Décisions de la Cour d'appel fédérale

Informations sur la décision

Contenu de la décision

Date : 20230308


Dossier : A-124-22

Référence : 2023 CAF 49

[TRADUCTION FRANÇAISE]

CORAM :

LE JUGE LASKIN

LA JUGE MACTAVISH

LA JUGE MONAGHAN

 

 

ENTRE :

LE PROCUREUR GÉNÉRAL DU CANADA

demandeur

et

LAURA JOHNSON

défenderesse

Audience tenue à Ottawa (Ontario), le 7 mars 2023.

Jugement rendu à Ottawa (Ontario), le 8 mars 2023.

MOTIFS DU JUGEMENT :

LA JUGE MONAGHAN

Y ONT SOUSCRIT :

LE JUGE LASKIN

LA JUGE MACTAVISH

 


Date : 20230308


Dossier : A-124-22

Référence : 2023 CAF 49

CORAM :

LE JUGE LASKIN

LA JUGE MACTAVISH

LA JUGE MONAGHAN

 

 

ENTRE :

LE PROCUREUR GÉNÉRAL DU CANADA

demandeur

et

LAURA JOHNSON

défenderesse

MOTIFS DU JUGEMENT

LA JUGE MONAGHAN

[1] Laura Johnson a présenté une demande de prestations parentales au titre de la Loi sur l’assurance-emploi, L.C. 1996, ch. 23, le 4 mars 2021. Dans sa demande, elle a choisi de recevoir les prestations parentales prolongées, et a reçu le premier versement en juillet 2021 après avoir reçu des prestations de maternité pendant 15 semaines.

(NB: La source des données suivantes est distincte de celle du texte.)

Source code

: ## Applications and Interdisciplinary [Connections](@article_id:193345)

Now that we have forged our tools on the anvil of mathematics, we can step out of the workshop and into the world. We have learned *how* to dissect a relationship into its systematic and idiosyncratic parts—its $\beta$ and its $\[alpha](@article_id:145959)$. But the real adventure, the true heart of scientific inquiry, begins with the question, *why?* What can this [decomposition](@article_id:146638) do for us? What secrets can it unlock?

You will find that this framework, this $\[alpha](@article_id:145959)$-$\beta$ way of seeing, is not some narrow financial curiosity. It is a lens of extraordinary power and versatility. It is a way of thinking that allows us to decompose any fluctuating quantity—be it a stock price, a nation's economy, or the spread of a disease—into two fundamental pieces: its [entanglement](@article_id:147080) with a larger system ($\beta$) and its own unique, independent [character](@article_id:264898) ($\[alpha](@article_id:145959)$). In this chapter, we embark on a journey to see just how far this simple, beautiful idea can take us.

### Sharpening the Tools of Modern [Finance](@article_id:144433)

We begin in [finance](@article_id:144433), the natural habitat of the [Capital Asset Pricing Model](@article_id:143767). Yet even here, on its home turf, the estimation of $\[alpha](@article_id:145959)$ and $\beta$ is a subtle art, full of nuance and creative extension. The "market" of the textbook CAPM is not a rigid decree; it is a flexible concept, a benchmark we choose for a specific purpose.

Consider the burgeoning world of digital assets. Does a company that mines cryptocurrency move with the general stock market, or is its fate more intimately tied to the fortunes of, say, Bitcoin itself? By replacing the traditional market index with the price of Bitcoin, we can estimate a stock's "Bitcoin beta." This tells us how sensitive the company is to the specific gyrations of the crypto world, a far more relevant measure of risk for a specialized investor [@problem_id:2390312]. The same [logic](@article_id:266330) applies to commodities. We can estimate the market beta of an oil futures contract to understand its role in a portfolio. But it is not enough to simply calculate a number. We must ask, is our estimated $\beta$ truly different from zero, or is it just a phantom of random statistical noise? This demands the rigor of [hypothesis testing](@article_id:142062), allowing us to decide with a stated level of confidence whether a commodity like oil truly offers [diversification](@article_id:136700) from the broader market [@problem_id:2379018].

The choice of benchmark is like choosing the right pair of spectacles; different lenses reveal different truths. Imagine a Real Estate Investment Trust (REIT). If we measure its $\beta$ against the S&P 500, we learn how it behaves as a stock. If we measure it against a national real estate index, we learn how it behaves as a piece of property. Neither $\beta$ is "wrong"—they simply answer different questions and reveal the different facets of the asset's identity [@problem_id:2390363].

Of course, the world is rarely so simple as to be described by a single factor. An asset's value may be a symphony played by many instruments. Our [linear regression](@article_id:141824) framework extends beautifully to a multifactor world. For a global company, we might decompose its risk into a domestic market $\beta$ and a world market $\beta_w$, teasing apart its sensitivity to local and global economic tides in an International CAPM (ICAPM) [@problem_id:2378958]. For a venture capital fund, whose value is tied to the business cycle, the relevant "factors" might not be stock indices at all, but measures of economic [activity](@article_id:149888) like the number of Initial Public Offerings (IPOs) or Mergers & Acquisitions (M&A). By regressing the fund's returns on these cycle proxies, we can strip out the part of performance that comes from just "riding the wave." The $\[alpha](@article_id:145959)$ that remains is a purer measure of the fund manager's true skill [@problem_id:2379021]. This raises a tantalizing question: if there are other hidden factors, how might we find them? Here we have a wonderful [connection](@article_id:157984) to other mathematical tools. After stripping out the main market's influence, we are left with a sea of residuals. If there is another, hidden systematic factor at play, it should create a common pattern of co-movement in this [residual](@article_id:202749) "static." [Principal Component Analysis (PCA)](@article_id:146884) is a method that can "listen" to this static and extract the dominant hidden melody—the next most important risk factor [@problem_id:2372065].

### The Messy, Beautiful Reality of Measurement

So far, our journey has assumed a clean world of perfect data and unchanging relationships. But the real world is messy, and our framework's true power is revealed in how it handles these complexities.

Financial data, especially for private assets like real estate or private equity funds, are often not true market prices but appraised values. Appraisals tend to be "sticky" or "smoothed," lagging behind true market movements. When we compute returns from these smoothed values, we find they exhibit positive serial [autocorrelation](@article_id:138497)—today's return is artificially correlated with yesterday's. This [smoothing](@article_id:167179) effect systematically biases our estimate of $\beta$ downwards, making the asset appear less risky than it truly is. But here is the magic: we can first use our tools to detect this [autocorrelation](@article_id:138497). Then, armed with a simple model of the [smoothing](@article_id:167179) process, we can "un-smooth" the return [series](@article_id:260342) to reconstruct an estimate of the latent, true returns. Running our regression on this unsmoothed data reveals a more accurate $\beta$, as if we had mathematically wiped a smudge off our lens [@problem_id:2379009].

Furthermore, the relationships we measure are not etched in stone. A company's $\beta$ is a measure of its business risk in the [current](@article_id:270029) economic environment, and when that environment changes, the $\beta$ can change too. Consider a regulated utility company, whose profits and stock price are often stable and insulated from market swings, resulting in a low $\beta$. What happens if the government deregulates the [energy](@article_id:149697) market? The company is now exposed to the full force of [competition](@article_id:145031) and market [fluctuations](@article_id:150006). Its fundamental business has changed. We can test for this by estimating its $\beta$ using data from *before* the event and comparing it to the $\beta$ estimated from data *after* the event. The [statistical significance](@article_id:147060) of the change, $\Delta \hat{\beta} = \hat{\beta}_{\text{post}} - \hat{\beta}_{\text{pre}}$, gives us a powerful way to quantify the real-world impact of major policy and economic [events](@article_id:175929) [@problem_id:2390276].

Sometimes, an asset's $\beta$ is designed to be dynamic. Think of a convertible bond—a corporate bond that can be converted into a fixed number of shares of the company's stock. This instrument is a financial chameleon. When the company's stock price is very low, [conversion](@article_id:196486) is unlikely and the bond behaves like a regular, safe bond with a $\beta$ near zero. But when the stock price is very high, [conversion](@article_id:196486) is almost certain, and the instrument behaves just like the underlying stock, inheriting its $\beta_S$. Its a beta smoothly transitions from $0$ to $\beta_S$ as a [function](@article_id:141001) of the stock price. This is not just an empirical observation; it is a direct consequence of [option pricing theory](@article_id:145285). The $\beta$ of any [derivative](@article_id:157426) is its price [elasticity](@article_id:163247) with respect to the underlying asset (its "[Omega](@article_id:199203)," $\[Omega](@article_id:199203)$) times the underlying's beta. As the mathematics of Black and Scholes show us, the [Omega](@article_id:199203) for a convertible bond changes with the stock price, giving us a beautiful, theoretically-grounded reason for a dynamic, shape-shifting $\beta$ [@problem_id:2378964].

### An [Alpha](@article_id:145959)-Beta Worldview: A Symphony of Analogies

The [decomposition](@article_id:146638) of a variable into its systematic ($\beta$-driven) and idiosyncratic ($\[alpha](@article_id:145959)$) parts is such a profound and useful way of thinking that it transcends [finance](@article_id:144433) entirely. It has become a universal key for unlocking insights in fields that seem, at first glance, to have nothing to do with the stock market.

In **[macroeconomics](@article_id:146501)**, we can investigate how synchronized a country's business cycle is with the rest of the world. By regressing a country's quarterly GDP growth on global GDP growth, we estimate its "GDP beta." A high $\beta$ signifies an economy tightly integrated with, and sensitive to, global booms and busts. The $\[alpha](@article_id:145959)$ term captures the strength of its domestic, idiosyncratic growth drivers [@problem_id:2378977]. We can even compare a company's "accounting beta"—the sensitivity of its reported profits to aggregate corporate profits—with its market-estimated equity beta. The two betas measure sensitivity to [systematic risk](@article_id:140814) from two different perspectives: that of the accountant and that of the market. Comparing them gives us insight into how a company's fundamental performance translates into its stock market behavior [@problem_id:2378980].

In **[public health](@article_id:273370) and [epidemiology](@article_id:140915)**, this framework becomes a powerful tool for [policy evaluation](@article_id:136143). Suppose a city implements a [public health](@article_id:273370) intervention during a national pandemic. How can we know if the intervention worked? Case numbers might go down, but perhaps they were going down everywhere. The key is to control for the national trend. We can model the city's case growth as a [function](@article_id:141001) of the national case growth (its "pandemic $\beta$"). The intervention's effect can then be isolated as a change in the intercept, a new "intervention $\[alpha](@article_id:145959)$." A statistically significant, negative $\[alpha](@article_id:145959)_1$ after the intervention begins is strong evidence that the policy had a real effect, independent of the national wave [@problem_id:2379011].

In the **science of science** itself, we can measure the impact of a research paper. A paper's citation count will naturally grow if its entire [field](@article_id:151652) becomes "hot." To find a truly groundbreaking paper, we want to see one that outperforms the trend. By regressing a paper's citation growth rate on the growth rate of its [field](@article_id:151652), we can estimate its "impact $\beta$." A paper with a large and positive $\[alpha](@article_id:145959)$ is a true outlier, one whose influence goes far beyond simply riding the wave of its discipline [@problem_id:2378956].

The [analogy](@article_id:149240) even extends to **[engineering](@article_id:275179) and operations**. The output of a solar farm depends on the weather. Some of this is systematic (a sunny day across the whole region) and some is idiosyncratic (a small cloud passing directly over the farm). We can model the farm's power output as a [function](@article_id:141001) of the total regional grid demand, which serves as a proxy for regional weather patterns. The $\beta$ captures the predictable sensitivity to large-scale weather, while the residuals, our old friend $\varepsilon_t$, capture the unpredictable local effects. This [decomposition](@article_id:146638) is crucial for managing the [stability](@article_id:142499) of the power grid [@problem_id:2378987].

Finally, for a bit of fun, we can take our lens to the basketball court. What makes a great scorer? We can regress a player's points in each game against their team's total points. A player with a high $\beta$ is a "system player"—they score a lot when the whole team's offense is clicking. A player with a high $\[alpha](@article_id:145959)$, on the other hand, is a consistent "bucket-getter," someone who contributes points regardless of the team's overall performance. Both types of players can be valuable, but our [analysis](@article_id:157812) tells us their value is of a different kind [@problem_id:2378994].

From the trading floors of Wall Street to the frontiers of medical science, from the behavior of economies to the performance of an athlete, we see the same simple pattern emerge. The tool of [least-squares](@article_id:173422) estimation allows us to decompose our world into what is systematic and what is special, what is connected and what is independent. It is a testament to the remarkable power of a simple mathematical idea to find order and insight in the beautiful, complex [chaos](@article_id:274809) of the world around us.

[2] La Loi sur l’assurance-emploi dispose que le prestataire de prestations parentales « choisit » le nombre maximal de semaines de prestations, soit 35 semaines pour les prestations parentales standards et 61 semaines pour les prestations parentales prolongées, et que le choix est irrévocable dès que des prestations sont versées : par. 23(1.1) et (1.2).

[3] En octobre 2021, Mme Johnson a appris de son comptable que son choix la pénalisait financièrement. Elle a alors communiqué avec la Commission de l’assurance-emploi du Canada (la Commission) et lui a demandé de modifier son choix pour obtenir des prestations parentales standards. La Commission a rejeté cette demande et a informé Mme Johnson que le choix à l’égard du type de prestations est irrévocable lorsque des prestations sont versées. Mme Johnson a demandé un réexamen de cette décision, mais la Commission n’a pas modifié sa décision.

[4] Mme Johnson a interjeté appel avec succès de cette décision à la division générale du Tribunal de la sécurité sociale. La division générale a décrit la question en litige comme étant celle de savoir quel type de prestations parentales souhaitait recevoir Mme Johnson au moment d’exercer son choix dans sa demande. De l’avis de la division générale, bien que le choix que Mme Johnson a exercé dans sa demande importe, ce n’était pas le seul élément à examiner. Mme Johnson a affirmé avoir parlé avec un employé de la Commission qui lui a dit que, si elle souhaitait recevoir des prestations pendant 54 semaines, elle devait choisir les prestations prolongées. Mme Johnson a mentionné que la demande portait à confusion et qu’elle ne comprenait pas que les prestations parentales n’incluent pas les prestations de maternité.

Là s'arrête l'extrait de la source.